> What to work on
Only one stretch of the records below is wanted: the lines from the one holding "inside code blocks)" through the one holding "point out that". Return it exactly, both ends included.

[Plain-text document sources]
────────────────────

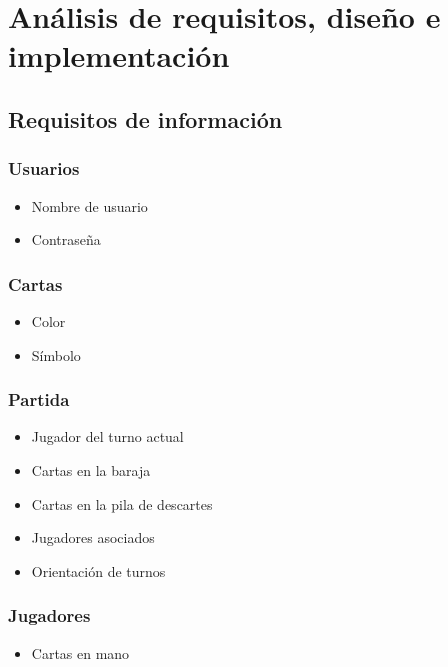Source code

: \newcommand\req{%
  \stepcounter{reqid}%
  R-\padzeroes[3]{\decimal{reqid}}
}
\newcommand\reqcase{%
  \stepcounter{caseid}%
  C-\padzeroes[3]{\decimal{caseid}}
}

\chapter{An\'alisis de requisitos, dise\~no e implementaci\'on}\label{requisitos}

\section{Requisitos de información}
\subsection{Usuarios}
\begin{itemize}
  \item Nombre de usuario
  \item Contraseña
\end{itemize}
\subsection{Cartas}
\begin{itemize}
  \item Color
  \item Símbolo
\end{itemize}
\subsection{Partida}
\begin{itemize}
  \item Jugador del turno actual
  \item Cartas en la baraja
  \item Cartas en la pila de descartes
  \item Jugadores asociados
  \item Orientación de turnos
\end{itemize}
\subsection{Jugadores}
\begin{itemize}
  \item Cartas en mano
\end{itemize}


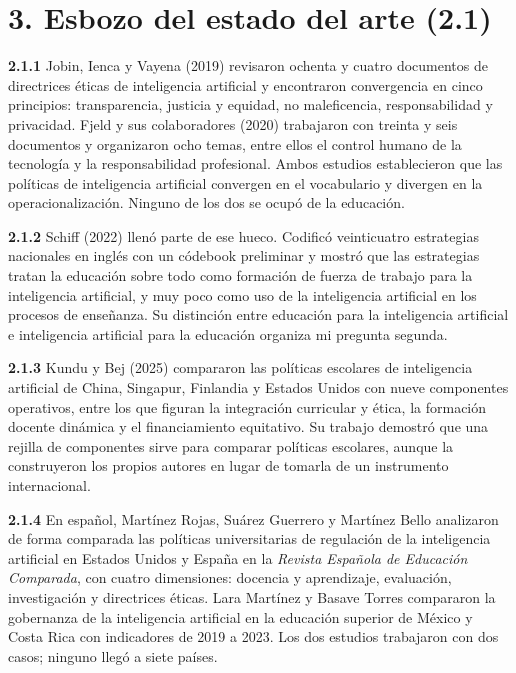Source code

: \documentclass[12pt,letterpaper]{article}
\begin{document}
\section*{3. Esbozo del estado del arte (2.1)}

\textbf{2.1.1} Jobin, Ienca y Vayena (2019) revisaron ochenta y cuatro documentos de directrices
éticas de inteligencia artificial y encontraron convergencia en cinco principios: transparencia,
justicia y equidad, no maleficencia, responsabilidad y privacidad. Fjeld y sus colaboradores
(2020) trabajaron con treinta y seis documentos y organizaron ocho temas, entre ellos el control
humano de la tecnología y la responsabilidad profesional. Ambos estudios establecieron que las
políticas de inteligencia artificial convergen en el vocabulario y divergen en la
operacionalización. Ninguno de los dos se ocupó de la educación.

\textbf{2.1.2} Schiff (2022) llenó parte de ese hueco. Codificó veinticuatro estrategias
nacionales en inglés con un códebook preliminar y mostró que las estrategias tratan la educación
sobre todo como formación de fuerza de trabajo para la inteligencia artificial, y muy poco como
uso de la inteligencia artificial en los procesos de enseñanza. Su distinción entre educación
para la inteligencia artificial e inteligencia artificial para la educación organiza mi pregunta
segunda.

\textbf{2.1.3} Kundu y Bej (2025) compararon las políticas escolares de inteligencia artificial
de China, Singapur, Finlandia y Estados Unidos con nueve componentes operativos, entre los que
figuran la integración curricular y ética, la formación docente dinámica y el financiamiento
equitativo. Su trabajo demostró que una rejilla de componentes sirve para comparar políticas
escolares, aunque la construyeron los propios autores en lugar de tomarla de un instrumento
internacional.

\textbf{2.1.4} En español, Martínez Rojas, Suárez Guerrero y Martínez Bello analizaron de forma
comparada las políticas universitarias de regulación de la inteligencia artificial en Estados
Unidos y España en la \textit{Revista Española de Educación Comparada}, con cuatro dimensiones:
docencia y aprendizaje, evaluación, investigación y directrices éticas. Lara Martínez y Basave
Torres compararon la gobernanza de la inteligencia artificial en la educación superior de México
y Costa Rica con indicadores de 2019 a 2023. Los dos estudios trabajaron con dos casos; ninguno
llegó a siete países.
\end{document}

────────────────────

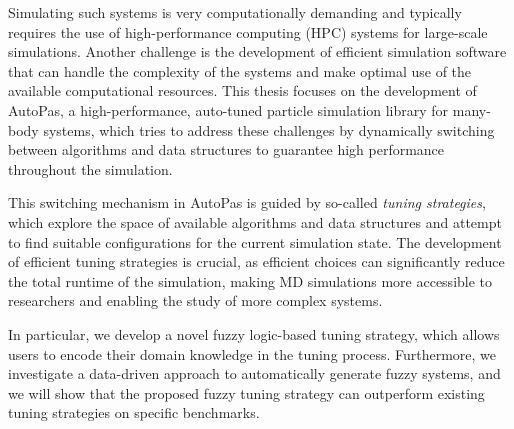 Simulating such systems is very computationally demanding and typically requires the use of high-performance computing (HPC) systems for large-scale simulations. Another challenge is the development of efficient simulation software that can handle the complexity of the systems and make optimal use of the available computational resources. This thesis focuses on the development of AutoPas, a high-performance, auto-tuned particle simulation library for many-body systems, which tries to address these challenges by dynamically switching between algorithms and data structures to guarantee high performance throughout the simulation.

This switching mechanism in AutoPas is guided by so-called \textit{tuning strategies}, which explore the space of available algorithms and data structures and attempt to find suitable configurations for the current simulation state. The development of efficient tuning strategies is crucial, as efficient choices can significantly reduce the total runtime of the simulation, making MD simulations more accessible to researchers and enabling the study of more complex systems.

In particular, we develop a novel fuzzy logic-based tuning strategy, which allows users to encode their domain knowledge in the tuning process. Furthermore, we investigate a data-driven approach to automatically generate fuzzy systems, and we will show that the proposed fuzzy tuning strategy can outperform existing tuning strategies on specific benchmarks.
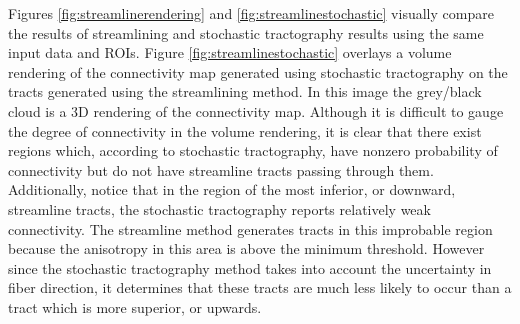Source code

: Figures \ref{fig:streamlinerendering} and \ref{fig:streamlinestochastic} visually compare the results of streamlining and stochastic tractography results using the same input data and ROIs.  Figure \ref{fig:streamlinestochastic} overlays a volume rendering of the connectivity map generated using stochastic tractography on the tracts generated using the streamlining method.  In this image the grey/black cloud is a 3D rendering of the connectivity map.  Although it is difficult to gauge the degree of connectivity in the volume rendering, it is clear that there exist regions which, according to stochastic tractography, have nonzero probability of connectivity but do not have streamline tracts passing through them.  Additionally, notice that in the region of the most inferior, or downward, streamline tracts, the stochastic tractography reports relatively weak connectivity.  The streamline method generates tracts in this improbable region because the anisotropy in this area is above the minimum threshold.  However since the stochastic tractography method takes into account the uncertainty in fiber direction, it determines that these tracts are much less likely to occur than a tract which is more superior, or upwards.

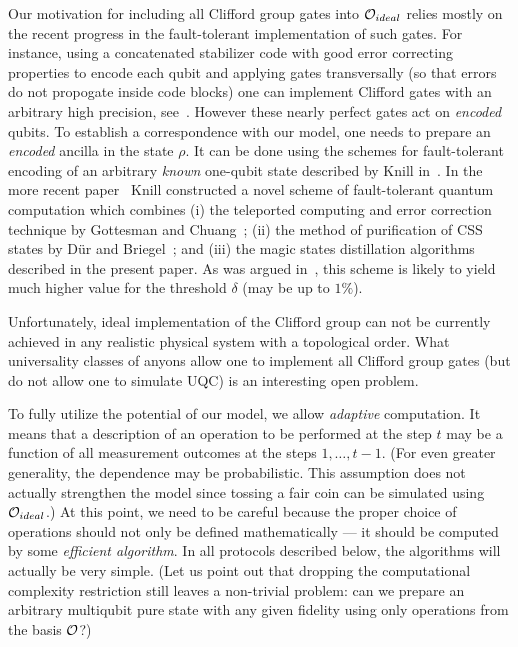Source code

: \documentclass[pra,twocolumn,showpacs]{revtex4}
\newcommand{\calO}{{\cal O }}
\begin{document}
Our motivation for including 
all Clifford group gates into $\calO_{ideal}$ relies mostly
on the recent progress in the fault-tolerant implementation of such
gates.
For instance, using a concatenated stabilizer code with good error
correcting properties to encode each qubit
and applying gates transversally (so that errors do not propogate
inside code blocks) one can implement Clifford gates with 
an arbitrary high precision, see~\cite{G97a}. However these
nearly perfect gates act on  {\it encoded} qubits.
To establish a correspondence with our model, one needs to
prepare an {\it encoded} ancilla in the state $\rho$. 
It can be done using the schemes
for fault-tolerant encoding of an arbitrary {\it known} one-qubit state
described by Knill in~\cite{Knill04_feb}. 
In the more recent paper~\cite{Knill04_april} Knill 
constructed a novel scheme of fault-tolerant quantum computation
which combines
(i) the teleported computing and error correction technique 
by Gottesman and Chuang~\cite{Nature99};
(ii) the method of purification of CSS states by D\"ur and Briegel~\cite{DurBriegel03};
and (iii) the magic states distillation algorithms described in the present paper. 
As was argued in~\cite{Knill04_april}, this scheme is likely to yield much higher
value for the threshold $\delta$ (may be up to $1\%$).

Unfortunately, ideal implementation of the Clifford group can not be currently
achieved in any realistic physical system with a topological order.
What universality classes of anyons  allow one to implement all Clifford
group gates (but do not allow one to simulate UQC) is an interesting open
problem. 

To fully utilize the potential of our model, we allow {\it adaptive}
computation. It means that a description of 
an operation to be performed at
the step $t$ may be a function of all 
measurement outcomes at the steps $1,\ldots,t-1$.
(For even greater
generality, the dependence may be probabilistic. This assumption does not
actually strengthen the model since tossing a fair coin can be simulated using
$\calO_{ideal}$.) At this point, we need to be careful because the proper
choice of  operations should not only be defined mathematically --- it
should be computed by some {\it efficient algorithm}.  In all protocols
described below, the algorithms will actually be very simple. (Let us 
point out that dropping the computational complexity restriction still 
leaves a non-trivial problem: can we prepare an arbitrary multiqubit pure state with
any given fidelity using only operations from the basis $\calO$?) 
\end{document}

────────────────────

> Solution
inside code blocks) one can implement Clifford gates with 
an arbitrary high precision, see~\cite{G97a}. However these
nearly perfect gates act on  {\it encoded} qubits.
To establish a correspondence with our model, one needs to
prepare an {\it encoded} ancilla in the state $\rho$. 
It can be done using the schemes
for fault-tolerant encoding of an arbitrary {\it known} one-qubit state
described by Knill in~\cite{Knill04_feb}. 
In the more recent paper~\cite{Knill04_april} Knill 
constructed a novel scheme of fault-tolerant quantum computation
which combines
(i) the teleported computing and error correction technique 
by Gottesman and Chuang~\cite{Nature99};
(ii) the method of purification of CSS states by D\"ur and Briegel~\cite{DurBriegel03};
and (iii) the magic states distillation algorithms described in the present paper. 
As was argued in~\cite{Knill04_april}, this scheme is likely to yield much higher
value for the threshold $\delta$ (may be up to $1\%$).

Unfortunately, ideal implementation of the Clifford group can not be currently
achieved in any realistic physical system with a topological order.
What universality classes of anyons  allow one to implement all Clifford
group gates (but do not allow one to simulate UQC) is an interesting open
problem. 

To fully utilize the potential of our model, we allow {\it adaptive}
computation. It means that a description of 
an operation to be performed at
the step $t$ may be a function of all 
measurement outcomes at the steps $1,\ldots,t-1$.
(For even greater
generality, the dependence may be probabilistic. This assumption does not
actually strengthen the model since tossing a fair coin can be simulated using
$\calO_{ideal}$.) At this point, we need to be careful because the proper
choice of  operations should not only be defined mathematically --- it
should be computed by some {\it efficient algorithm}.  In all protocols
described below, the algorithms will actually be very simple. (Let us 
point out that dropping the computational complexity restriction still 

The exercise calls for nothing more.